Starting at the first line, copy the data below through to the end, exactly.

Records from a dataset:
━━━━━━━━━━━━━━━━
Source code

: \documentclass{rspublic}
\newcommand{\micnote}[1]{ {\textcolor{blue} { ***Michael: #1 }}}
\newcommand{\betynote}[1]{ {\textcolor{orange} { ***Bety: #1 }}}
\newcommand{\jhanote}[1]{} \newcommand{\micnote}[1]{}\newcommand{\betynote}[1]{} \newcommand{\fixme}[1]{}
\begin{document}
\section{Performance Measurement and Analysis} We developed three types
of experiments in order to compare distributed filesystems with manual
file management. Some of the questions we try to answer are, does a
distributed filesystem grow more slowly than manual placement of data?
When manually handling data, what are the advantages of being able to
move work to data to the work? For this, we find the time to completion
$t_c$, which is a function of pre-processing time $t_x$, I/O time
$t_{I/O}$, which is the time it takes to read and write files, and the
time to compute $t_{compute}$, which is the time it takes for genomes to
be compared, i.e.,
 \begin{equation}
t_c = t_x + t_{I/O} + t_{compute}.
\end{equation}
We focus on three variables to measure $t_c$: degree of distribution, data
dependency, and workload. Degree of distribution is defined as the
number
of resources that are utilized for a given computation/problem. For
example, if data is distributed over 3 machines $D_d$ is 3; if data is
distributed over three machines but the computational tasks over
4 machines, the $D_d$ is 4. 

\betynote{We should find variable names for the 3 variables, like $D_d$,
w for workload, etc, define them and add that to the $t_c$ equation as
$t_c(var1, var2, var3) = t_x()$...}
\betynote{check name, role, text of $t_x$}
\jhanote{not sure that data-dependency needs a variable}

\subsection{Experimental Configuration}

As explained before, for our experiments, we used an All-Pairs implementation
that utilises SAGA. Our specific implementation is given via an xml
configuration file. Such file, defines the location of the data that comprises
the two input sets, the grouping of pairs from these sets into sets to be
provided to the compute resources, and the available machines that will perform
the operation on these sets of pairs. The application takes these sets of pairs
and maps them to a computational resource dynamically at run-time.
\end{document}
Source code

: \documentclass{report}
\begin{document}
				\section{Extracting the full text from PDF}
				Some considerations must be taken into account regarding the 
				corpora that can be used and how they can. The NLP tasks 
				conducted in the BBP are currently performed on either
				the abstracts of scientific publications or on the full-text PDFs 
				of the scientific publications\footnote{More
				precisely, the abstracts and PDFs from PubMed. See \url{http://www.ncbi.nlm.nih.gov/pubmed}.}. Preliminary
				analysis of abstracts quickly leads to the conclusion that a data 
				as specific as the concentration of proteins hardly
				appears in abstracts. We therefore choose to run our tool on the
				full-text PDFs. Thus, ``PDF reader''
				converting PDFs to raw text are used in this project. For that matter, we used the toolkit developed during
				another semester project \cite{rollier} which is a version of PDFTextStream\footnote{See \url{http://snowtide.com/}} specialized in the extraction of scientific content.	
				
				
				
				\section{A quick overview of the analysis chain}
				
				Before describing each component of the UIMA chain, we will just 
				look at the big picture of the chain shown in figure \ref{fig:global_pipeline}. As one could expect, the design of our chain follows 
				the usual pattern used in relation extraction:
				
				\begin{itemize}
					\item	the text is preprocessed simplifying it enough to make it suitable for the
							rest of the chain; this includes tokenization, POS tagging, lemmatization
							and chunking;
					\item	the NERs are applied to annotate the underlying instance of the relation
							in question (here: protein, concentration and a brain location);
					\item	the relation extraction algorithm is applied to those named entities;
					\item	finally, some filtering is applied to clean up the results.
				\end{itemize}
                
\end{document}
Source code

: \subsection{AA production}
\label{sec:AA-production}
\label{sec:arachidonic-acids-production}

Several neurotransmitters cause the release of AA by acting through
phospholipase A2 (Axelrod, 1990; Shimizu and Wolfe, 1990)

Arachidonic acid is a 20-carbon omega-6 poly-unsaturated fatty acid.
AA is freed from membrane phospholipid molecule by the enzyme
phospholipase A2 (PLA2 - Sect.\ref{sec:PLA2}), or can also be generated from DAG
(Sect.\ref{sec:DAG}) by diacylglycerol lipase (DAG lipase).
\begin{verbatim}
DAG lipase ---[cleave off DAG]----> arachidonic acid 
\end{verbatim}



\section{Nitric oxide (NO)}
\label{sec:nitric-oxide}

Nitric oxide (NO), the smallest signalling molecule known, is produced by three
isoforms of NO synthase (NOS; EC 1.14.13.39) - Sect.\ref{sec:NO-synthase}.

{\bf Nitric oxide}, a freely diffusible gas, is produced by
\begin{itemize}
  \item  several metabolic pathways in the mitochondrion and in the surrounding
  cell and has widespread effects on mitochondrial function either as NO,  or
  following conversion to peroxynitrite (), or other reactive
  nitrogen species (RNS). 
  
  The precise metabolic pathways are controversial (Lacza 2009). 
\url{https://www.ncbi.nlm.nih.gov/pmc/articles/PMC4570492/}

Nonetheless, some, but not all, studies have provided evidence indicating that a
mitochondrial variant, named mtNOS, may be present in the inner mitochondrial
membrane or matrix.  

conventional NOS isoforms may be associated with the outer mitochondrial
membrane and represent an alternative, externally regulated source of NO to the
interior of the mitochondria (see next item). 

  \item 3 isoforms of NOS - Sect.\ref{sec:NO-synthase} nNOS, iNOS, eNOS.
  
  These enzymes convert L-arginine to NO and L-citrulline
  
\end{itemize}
━━━━━━━━━━━━━━━━
* [EXERCISE RESPONSE]:
Source code

: \documentclass{rspublic}
\newcommand{\micnote}[1]{ {\textcolor{blue} { ***Michael: #1 }}}
\newcommand{\betynote}[1]{ {\textcolor{orange} { ***Bety: #1 }}}
\newcommand{\jhanote}[1]{} \newcommand{\micnote}[1]{}\newcommand{\betynote}[1]{} \newcommand{\fixme}[1]{}
\begin{document}
\section{Performance Measurement and Analysis} We developed three types
of experiments in order to compare distributed filesystems with manual
file management. Some of the questions we try to answer are, does a
distributed filesystem grow more slowly than manual placement of data?
When manually handling data, what are the advantages of being able to
move work to data to the work? For this, we find the time to completion
$t_c$, which is a function of pre-processing time $t_x$, I/O time
$t_{I/O}$, which is the time it takes to read and write files, and the
time to compute $t_{compute}$, which is the time it takes for genomes to
be compared, i.e.,
 \begin{equation}
t_c = t_x + t_{I/O} + t_{compute}.
\end{equation}
We focus on three variables to measure $t_c$: degree of distribution, data
dependency, and workload. Degree of distribution is defined as the
number
of resources that are utilized for a given computation/problem. For
example, if data is distributed over 3 machines $D_d$ is 3; if data is
distributed over three machines but the computational tasks over
4 machines, the $D_d$ is 4. 

\betynote{We should find variable names for the 3 variables, like $D_d$,
w for workload, etc, define them and add that to the $t_c$ equation as
$t_c(var1, var2, var3) = t_x()$...}
\betynote{check name, role, text of $t_x$}
\jhanote{not sure that data-dependency needs a variable}

\subsection{Experimental Configuration}

As explained before, for our experiments, we used an All-Pairs implementation
that utilises SAGA. Our specific implementation is given via an xml
configuration file. Such file, defines the location of the data that comprises
the two input sets, the grouping of pairs from these sets into sets to be
provided to the compute resources, and the available machines that will perform
the operation on these sets of pairs. The application takes these sets of pairs
and maps them to a computational resource dynamically at run-time.
\end{document}
Source code

: \documentclass{report}
\begin{document}
				\section{Extracting the full text from PDF}
				Some considerations must be taken into account regarding the 
				corpora that can be used and how they can. The NLP tasks 
				conducted in the BBP are currently performed on either
				the abstracts of scientific publications or on the full-text PDFs 
				of the scientific publications\footnote{More
				precisely, the abstracts and PDFs from PubMed. See \url{http://www.ncbi.nlm.nih.gov/pubmed}.}. Preliminary
				analysis of abstracts quickly leads to the conclusion that a data 
				as specific as the concentration of proteins hardly
				appears in abstracts. We therefore choose to run our tool on the
				full-text PDFs. Thus, ``PDF reader''
				converting PDFs to raw text are used in this project. For that matter, we used the toolkit developed during
				another semester project \cite{rollier} which is a version of PDFTextStream\footnote{See \url{http://snowtide.com/}} specialized in the extraction of scientific content.	
				
				
				
				\section{A quick overview of the analysis chain}
				
				Before describing each component of the UIMA chain, we will just 
				look at the big picture of the chain shown in figure \ref{fig:global_pipeline}. As one could expect, the design of our chain follows 
				the usual pattern used in relation extraction:
				
				\begin{itemize}
					\item	the text is preprocessed simplifying it enough to make it suitable for the
							rest of the chain; this includes tokenization, POS tagging, lemmatization
							and chunking;
					\item	the NERs are applied to annotate the underlying instance of the relation
							in question (here: protein, concentration and a brain location);
					\item	the relation extraction algorithm is applied to those named entities;
					\item	finally, some filtering is applied to clean up the results.
				\end{itemize}
                
\end{document}
Source code

: \subsection{AA production}
\label{sec:AA-production}
\label{sec:arachidonic-acids-production}

Several neurotransmitters cause the release of AA by acting through
phospholipase A2 (Axelrod, 1990; Shimizu and Wolfe, 1990)

Arachidonic acid is a 20-carbon omega-6 poly-unsaturated fatty acid.
AA is freed from membrane phospholipid molecule by the enzyme
phospholipase A2 (PLA2 - Sect.\ref{sec:PLA2}), or can also be generated from DAG
(Sect.\ref{sec:DAG}) by diacylglycerol lipase (DAG lipase).
\begin{verbatim}
DAG lipase ---[cleave off DAG]----> arachidonic acid 
\end{verbatim}



\section{Nitric oxide (NO)}
\label{sec:nitric-oxide}

Nitric oxide (NO), the smallest signalling molecule known, is produced by three
isoforms of NO synthase (NOS; EC 1.14.13.39) - Sect.\ref{sec:NO-synthase}.

{\bf Nitric oxide}, a freely diffusible gas, is produced by
\begin{itemize}
  \item  several metabolic pathways in the mitochondrion and in the surrounding
  cell and has widespread effects on mitochondrial function either as NO,  or
  following conversion to peroxynitrite (), or other reactive
  nitrogen species (RNS). 
  
  The precise metabolic pathways are controversial (Lacza 2009). 
\url{https://www.ncbi.nlm.nih.gov/pmc/articles/PMC4570492/}

Nonetheless, some, but not all, studies have provided evidence indicating that a
mitochondrial variant, named mtNOS, may be present in the inner mitochondrial
membrane or matrix.  

conventional NOS isoforms may be associated with the outer mitochondrial
membrane and represent an alternative, externally regulated source of NO to the
interior of the mitochondria (see next item). 

  \item 3 isoforms of NOS - Sect.\ref{sec:NO-synthase} nNOS, iNOS, eNOS.
  
  These enzymes convert L-arginine to NO and L-citrulline
  
\end{itemize}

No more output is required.